Na canção CES GENS-LÁ tudo é sombrio e frio (até a sopa). Excepto Frida, a rapariga jovem, que é bela como um sol e que ama a vida. Mas toda a família se opõe à intromissão do amor no seu seio… Repare-se na orquestração que acentua a gravidade e a rigidez desta família… e da situação criada por um intruso.
ESSA GENTE
Em primeiro lugar está o mais velho, aquele que parece um melão, que tem um nariz grande, aquele que já nem o seu nome sabe... Ó homem, o que ele bebe… E o que ele bebeu, de tal modo que não faz nada com aqueles dez dedos... Mas ele, que já não pode com ele, que está completamente despachado, e que se toma pelo rei... que todas as noites se encharca em carrascão mas, mas que na manhã seguinte, lá está na igreja adormecida, teso que nem um barrote, branco como um círio de Páscoa. Depois balbucia com um olhar vago...
É preciso dizer, meus senhores, que em casa desta gente não se pensa, meus senhores, não se pensa... Reza-se...
E depois há o outro... Aquele que tem cenouras nos cabelos e que jamais viu um pente... Aquele que é mau como a sarna, mesmo que dê a camisa a um pobre. Aquele que casou com a Denise, uma rapariga da cidade, quer dizer, de uma outra cidade, e que ainda não está xexé... Tem os seus pequenos negócios... Tem um chapelinho, tem um casaquinho, tem o seu carrinho... Gosta muito de dar ares, mas não tem ar de coisa nenhuma... Não se pode brincar aos ricos quando não se tem um tostão na algibeira...
É preciso dizer, meus senhores, que em casa desta gente não se vive, meus senhores, não se vive... Intruja-se...

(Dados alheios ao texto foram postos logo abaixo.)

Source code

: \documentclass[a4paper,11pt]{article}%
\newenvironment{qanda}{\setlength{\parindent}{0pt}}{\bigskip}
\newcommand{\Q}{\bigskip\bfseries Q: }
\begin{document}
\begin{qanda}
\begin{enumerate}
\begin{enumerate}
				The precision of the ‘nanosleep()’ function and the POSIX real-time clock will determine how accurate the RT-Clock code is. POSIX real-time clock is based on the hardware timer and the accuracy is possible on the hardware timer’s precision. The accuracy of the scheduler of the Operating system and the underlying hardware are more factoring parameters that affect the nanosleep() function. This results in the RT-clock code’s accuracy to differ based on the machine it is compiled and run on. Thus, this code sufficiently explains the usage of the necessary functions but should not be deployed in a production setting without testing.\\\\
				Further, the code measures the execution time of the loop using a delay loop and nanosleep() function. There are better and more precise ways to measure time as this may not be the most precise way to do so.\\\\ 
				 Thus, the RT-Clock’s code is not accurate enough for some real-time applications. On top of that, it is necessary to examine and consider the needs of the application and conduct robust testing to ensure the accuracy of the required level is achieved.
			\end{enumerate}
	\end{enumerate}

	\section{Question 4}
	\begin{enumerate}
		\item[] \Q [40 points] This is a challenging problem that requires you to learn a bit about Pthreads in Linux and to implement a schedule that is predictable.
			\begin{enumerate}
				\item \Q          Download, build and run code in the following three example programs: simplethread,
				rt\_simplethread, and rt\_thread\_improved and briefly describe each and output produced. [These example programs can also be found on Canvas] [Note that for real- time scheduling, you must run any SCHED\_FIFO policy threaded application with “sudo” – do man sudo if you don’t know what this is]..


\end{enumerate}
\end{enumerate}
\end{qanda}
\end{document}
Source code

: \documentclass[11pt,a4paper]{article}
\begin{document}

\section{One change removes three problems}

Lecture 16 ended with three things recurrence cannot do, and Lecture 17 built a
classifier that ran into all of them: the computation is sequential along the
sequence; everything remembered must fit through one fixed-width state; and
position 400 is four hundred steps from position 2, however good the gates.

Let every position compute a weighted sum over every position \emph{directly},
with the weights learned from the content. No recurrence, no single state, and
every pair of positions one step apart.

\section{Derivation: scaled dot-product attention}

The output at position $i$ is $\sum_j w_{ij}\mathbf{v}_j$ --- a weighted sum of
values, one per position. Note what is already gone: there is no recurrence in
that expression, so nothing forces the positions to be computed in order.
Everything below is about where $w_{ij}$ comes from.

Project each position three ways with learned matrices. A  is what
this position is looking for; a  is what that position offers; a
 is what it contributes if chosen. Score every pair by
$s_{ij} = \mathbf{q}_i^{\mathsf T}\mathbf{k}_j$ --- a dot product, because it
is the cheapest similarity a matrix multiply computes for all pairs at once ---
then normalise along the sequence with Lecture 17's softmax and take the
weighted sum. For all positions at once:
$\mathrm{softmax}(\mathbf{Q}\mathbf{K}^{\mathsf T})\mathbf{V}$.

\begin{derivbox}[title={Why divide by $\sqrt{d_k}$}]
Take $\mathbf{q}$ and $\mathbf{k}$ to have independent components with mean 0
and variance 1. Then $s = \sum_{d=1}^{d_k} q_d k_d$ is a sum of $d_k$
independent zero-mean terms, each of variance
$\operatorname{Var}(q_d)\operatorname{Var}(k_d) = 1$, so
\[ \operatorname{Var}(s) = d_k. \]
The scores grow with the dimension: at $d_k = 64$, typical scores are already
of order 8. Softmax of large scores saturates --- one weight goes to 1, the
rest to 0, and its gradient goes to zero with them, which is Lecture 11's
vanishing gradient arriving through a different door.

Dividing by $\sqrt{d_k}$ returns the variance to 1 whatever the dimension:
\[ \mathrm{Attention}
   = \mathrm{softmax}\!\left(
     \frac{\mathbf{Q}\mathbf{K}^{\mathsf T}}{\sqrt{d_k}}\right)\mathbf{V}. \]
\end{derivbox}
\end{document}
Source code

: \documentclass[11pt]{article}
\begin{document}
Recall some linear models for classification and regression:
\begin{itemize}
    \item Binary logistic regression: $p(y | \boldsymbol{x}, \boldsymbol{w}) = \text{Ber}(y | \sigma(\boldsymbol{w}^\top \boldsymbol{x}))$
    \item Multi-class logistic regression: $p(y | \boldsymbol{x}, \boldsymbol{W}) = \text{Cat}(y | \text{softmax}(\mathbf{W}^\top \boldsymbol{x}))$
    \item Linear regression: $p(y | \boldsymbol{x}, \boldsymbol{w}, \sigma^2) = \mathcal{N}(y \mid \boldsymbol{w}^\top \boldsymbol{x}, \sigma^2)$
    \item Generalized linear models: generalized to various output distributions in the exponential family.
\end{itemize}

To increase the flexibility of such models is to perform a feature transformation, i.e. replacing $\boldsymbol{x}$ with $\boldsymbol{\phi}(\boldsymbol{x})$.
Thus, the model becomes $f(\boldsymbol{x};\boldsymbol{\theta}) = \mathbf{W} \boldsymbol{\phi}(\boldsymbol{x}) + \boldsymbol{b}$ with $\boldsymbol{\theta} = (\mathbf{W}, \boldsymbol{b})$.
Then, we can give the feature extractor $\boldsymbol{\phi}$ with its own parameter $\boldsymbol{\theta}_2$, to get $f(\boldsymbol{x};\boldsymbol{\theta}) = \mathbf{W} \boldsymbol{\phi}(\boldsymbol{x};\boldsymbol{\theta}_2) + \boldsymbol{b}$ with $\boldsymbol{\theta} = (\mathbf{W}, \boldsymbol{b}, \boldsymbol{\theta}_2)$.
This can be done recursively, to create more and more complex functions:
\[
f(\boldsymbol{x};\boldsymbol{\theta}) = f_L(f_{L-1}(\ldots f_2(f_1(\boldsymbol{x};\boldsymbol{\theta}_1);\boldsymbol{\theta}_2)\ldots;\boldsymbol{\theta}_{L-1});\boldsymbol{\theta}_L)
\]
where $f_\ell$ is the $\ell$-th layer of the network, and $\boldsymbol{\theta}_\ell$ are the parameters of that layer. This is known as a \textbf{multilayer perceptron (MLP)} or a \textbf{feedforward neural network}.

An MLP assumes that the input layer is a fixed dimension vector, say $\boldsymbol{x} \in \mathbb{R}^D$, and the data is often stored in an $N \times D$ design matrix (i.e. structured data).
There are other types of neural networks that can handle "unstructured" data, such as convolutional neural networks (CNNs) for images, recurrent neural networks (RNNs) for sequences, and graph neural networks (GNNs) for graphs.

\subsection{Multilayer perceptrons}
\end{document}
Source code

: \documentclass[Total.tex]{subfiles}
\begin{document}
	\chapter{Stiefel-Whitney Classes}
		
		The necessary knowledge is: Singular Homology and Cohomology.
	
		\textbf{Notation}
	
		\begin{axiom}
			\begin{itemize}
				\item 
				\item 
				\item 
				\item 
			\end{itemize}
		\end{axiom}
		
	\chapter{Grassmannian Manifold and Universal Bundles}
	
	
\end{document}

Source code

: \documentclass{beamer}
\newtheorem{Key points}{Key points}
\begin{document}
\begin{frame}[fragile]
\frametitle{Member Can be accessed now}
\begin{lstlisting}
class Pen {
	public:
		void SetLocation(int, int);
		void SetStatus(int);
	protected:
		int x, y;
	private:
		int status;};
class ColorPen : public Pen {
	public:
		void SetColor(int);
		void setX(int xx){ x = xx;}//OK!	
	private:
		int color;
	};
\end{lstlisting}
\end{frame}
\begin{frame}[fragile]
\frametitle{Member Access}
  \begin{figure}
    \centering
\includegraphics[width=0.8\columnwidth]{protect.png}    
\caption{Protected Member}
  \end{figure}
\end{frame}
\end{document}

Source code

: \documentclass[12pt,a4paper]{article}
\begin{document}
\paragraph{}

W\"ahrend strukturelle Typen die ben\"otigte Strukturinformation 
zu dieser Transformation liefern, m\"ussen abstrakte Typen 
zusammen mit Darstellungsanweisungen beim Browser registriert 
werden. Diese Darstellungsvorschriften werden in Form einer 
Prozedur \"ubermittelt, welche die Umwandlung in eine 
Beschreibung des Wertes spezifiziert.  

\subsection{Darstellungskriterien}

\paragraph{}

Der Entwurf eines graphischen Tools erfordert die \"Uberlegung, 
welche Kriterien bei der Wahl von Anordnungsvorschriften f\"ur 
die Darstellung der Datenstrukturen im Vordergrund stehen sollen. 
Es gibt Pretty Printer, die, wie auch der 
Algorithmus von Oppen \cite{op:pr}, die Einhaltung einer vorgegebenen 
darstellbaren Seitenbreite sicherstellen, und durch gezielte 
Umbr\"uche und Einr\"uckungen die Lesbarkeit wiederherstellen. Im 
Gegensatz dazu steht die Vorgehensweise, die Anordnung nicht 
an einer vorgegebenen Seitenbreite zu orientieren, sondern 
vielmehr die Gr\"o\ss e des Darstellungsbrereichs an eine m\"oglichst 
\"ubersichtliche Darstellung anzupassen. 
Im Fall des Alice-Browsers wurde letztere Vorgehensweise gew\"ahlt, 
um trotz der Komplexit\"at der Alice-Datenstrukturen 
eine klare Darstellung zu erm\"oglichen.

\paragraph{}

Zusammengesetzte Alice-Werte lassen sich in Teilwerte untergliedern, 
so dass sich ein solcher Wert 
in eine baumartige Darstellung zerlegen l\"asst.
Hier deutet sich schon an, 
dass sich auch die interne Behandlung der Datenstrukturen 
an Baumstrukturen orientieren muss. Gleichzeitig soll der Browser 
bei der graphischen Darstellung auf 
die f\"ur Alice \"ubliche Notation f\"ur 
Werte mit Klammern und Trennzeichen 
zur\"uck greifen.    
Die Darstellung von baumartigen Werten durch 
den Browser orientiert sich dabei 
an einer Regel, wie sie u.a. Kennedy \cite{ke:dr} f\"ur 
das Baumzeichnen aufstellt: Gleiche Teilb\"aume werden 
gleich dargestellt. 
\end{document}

E depois, há os outros... A mãe que não diz nada, e mesmo que diga não importa... Sempre presente, debaixo da sua cara de apóstolo, fechado na sua moldura de madeira, está o bigode do pai que morreu de uma escorregadela. Agora observa o seu rebanho a empanturrar-se de sopa fria e a fazer grandes chhhhhluuup... a fazer grandes chhhhhhluuuup...
E também está lá aquela muito velhinha, que não pára de estremecer, e todos esperam que rebente visto que é ela que tem uns patacos... Mas ninguém liga nenhuma ao que aquelas pobres mãos contam...
É preciso dizer, meus senhores, que em casa desta gente, não se conversa, meus senhores, não se conversa... Fazem-se contas...
E depois, e depois há a Frida, que é bela como o sol, e que me ama tanto como eu a amo a ela... Dizemos muitas vezes que havemos de ter uma casa com montes de janelas, e quase sem paredes, e que havemos de lá viver... Será tão bom lá viver... Bem, se isto não é certo, pelo menos, é quase certo. Porque os outros não querem, os outros não querem... Os outros dizem que ela é demasiado linda para mim e que eu só sirvo para esfolar gatos... Eu nunca matei gatos, ou então, se foi, foi há muito tempo, ou então já me esqueci, ou eles cheiravam mal... Enfim, eles não querem... Estão contra.
Às vezes, quando nos encontramos, fingindo que é por acaso, com os olhos molhados ela diz que partirá, e que me seguirá... Então, por um instante, por um instante somente, eu acredito nela, meus senhores, por um instante, um instante somente...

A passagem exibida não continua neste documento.